EU seeks stronger Euro management amid German doubts
European Union governments sought to strengthen the management of the euro region as Germany warned that the economic rebound is slowing its push for stiffer sanctions on high-deficit countries.
EU finance ministers weighed ideas for improving national budget management, monitoring countries at risk and imposing sanctions on rule-breakers, EU President Herman Van Rompuy said in a statement last night after leading a brainstorming session in Brussels.
“We agree on the need to have credible sanctions,” EU Economic and Monetary Affairs Commissioner Olli Rehn said.

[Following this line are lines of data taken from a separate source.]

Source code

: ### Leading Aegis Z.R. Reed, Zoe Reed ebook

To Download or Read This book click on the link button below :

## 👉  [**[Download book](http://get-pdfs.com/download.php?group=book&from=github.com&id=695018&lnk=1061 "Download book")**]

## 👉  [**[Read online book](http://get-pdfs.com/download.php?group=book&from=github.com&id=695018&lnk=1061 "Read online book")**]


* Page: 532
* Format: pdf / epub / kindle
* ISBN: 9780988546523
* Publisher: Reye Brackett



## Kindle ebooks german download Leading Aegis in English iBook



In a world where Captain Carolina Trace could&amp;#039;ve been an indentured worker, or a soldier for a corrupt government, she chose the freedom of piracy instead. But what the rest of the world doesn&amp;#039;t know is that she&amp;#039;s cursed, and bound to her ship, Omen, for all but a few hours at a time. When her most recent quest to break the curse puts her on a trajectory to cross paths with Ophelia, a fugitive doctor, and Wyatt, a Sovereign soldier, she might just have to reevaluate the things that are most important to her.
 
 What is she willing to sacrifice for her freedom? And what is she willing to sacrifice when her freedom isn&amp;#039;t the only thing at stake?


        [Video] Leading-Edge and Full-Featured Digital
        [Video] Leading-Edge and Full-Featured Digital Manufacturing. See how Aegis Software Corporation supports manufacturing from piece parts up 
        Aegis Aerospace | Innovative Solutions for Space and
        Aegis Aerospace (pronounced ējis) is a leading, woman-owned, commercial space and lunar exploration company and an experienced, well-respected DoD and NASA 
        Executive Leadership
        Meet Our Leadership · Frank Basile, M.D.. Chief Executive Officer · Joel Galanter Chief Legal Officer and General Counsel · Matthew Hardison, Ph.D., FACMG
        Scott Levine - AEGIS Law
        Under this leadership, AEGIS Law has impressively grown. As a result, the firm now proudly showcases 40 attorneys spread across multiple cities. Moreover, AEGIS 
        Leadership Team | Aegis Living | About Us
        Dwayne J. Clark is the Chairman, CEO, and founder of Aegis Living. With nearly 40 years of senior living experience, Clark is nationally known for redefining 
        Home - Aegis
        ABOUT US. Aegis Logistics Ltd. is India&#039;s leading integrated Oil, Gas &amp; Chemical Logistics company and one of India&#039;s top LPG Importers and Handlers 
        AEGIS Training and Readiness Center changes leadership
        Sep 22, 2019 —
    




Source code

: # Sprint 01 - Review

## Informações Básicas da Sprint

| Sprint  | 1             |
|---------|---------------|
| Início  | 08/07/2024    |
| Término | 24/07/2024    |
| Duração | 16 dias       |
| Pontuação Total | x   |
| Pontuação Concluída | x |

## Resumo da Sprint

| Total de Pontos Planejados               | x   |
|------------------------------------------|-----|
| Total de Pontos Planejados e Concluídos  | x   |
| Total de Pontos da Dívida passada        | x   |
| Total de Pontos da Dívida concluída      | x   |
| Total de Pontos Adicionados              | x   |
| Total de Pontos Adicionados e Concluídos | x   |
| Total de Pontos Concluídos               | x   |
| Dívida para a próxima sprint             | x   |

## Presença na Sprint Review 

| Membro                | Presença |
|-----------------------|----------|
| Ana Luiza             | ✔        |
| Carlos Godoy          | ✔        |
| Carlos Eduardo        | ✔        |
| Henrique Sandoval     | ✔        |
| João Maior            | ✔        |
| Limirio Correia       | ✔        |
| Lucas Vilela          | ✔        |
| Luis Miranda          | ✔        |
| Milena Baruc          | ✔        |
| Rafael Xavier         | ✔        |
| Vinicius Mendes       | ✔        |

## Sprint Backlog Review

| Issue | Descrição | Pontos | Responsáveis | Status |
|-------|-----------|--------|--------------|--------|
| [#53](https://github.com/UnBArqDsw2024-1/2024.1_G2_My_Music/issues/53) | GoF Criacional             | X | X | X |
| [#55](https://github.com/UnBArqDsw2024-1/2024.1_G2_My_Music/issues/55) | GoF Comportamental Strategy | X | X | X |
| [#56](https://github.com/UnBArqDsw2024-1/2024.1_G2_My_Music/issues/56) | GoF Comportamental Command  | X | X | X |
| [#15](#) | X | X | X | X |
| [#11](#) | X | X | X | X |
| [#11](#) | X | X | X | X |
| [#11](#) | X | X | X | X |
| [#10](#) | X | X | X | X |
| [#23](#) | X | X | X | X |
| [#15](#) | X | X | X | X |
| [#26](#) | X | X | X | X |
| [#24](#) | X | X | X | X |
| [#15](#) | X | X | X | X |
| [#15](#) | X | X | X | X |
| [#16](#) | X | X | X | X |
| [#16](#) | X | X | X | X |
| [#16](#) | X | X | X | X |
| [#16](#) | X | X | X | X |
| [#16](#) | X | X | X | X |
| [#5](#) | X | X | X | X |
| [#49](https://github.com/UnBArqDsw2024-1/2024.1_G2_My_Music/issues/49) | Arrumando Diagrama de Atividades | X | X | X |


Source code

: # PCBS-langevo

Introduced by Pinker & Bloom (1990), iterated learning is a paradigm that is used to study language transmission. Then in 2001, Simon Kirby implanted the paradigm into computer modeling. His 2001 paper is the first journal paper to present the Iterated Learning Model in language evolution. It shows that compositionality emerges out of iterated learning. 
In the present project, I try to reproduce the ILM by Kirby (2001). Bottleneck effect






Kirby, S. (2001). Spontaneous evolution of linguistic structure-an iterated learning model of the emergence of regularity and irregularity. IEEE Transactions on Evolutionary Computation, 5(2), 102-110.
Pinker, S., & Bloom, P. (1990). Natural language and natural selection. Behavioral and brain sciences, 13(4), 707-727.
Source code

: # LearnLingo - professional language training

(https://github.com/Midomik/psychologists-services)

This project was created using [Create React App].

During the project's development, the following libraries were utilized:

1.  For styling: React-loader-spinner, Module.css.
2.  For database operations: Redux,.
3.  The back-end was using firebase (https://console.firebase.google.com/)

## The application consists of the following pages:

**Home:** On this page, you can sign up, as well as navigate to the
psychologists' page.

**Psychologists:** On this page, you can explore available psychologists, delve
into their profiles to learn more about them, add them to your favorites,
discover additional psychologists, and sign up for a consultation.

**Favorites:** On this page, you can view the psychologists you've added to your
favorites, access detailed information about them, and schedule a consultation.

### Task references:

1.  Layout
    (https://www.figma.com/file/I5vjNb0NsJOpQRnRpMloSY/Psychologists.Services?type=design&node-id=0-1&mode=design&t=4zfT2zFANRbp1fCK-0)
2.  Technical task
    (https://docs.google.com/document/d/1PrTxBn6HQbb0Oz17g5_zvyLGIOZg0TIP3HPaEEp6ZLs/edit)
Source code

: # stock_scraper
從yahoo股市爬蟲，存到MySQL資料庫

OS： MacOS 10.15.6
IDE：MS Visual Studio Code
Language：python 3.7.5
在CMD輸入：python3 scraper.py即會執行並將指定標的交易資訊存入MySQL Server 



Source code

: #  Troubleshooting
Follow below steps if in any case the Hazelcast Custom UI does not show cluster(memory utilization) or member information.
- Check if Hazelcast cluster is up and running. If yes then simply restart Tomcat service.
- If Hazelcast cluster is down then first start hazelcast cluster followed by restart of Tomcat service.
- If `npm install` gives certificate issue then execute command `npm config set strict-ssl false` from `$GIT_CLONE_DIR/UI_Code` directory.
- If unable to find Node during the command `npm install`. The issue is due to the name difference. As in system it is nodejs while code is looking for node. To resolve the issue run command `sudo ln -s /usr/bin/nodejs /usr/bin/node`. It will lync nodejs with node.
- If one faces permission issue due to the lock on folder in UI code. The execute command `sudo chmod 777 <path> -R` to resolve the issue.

“It’s a bit like a football game. It won’t work if the players start to discuss and argue the rules of the game with the referee every time they commit a foul.”
European markets have rallied as the Greece-fueled fiscal crisis recedes. Stocks are close to a four-week high and the euro has rebounded 7.3pc from a four-year low reached on June 7 amid concerns that Europe was awash in debt.
German Finance Minister Wolfgang Schaeuble, who at the height of the debt turmoil in March mused openly about expelling deficit-plagued countries from the euro region, said yesterday that Europe’s economic recovery is lessening the pressure to overhaul the system.
“Developments in the first half were rather good,” Schaeuble told reporters. The result is “a slight slackening of the dynamism to draw consequences.”
The euro-area economy expanded 1pc in the second quarter, the fastest pace in four years.
A 4.4pc jump in exports, the biggest in the euro’s history, led the way. Corporate investment rose 1.8pc, ending eight quarters of contraction, and consumer spending increased 0.5pc, the most since 2007.
Sweden, a non-euro member that weathered its own debt shock in the early 1990s, is disappointed with progress so far toward enacting tougher sanctions on deficit offenders, Finance Minister Anders Borg said.
“We need to be courageous before the next crisis,” Borg told reporters as the meeting resumed today. “We need to have bold steps now.”
Four months of debate over fixing the euro region’s management yielded initial results today when finance ministers completed new rules on the pre-screening of government budgets.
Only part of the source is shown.